L'Iran se prépare à des pourparlers avec Washington, Trump maintient la menace d'une intervention
information fournie par AFP 03/02/2026 à 13:50

L'ancienne ambassade américaine à Téhéran, communément appelé le "nid d'espions", le 1er février 2026 ( AFP / ATTA KENARE )

Le président iranien, Massoud Pezeshkian, a annoncé mardi avoir mandaté son ministre des Affaires étrangères pour des négociations directes avec les Etats-Unis, mais a rejeté d'emblée toutes "demandes déraisonnables", Donald Trump menaçant à nouveau Téhéran de "mauvaises choses" en cas d'échec de la diplomatie.

Une source arabe proche du dossier a indiqué à l'AFP que ces discussions, organisées grâce à la médiation de l'Egypte, du Qatar, d'Oman et de la Turquie, auraient "probablement" lieu vendredi, en Turquie.

Si le dialogue aboutit, "super". Mais si non, "de mauvaises choses se produiraient probablement", a prévenu lundi le président américain, qui a envoyé des navires de guerre dans la région et échange ces derniers jours les menaces avec la République islamique.

M. Pezeshkian a annoncé sur X avoir mandaté le chef de la diplomatie, Abbas Araghchi, pour des négociations directes et "équitables" avec les Etats-Unis, "à condition qu'existe un environnement approprié, sans menaces ni demandes déraisonnables".

Selon le site américain Axios et l'agence iranienne Tasnim, M. Araghchi ferait face à Steve Witkoff, l'émissaire de M. Trump.

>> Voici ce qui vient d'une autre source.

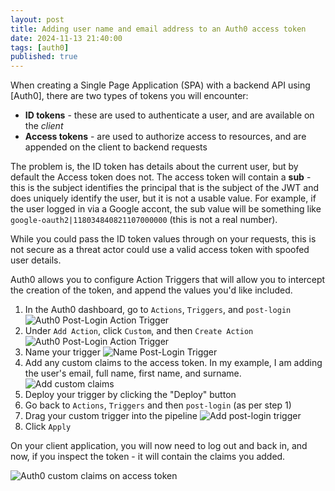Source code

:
 ```yaml
---
layout: post
title: Adding user name and email address to an Auth0 access token
date: 2024-11-13 21:40:00
tags: [auth0]
published: true
---
```


When creating a Single Page Application (SPA) with a backend API using [Auth0], there are two types of tokens you will encounter:

- **ID tokens** - these are used to authenticate a user, and are available on the *client* 
- **Access tokens** - are used to authorize access to resources, and are appended on the client to backend requests 

The problem is, the ID token has details about the current user, but by default the Access token does not.  The access token will contain a **sub** - this is the subject identifies the principal that is the subject of the JWT and does uniquely identify the user, but it is not a usable value.  For example, if the user logged in via a Google accont, the sub value will be something like `google-oauth2|118034840821107000000` (this is not a real number). 

While you could pass the ID token values through on your requests, this is not secure as a threat actor could use a valid access token with spoofed user details.

Auth0 allows you to configure Action Triggers that will allow you to intercept the creation of the token, and append the values you'd like included.

1. In the Auth0 dashboard, go to `Actions`, `Triggers`, and `post-login`
    ![Auth0 Post-Login Action Trigger](../assets/img/2024/auth0-action-trigger-postlogin.png)
2. Under `Add Action`, click `Custom`, and then `Create Action`
    ![Auth0 Post-Login Action Trigger](../assets/img/2024/auth0-create-custom-action.png)
3. Name your trigger
    ![Name Post-Login Trigger](../assets/img/2024/auth0-name-trigger.png)
4. Add any custom claims to the access token.  In my example, I am adding the user's email, full name, first name, and surname.
    ![Add custom claims](../assets/img/2024/auth0-add-custom-claims-to-access-token.png)
5. Deploy your trigger by clicking the "Deploy" button
6. Go back to `Actions`, `Triggers` and then `post-login` (as per step 1)
7. Drag your custom trigger into the pipeline
    ![Add post-login trigger](../assets/img/2024/auth0-add-post-login-trigger.png)
8. Click `Apply`

On your client application, you will now need to log out and back in, and now, if you inspect the token - it will contain the claims you added.

![Auth0 custom claims on access token](../assets/img/2024/auth0-custom-claims.png)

Les pays médiateurs aident notamment à finaliser le cadre de pourparlers entre les Etats-Unis et l'Iran - qui n'ont pas relation diplomatique directe depuis quatre décennies -, a expliqué lundi le porte-parole de la diplomatie iranienne, Esmaïl Baghaï.

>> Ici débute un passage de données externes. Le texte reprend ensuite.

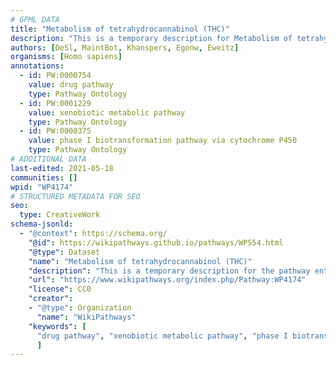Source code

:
 ```yaml
---
# GPML DATA
title: "Metabolism of tetrahydrocannabinol (THC)"
description: "This is a temporary description for Metabolism of tetrahydrocannabinol (THC)"
authors: [DeSl, MaintBot, Khanspers, Egonw, Eweitz]
organisms: [Homo sapiens]
annotations:
  - id: PW:0000754
    value: drug pathway
    type: Pathway Ontology
  - id: PW:0001229
    value: xenobiotic metabolic pathway
    type: Pathway Ontology
  - id: PW:0000375
    value: phase I biotransformation pathway via cytochrome P450
    type: Pathway Ontology
# ADDITIONAL DATA
last-edited: 2021-05-18
communities: []
wpid: "WP4174"
# STRUCTURED METADATA FOR SEO
seo:
  type: CreativeWork
schema-jsonld:
  - "@context": https://schema.org/
    "@id": https://wikipathways.github.io/pathways/WP554.html
    "@type": Dataset
    "name": "Metabolism of tetrahydrocannabinol (THC)"
    "description": "This is a temporary description for the pathway entitled: Metabolism of tetrahydrocannabinol (THC)"
    "url": "https://www.wikipathways.org/index.php/Pathway:WP4174"
    "license": CC0
    "creator":
    - "@type": Organization
      "name": "WikiPathways"
    "keywords": [
      "drug pathway", "xenobiotic metabolic pathway", "phase I biotransformation pathway via cytochrome P450",
      ]
---
```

"Les efforts diplomatiques se "poursuivent de manière très intense", a affirmé le Qatar mardi.

- "Libérer les prisonniers" -

La pression s'accentue sur la République islamique depuis qu'elle a écrasé dans le sang début janvier un vaste mouvement de contestation, déclenché au départ par des manifestations contre le coût de la vie.

Le ministre iranien des Affaires étrangères, Abbas Araghchi, le 18 janvier 2026 à Téhéran ( AFP / ATTA KENARE )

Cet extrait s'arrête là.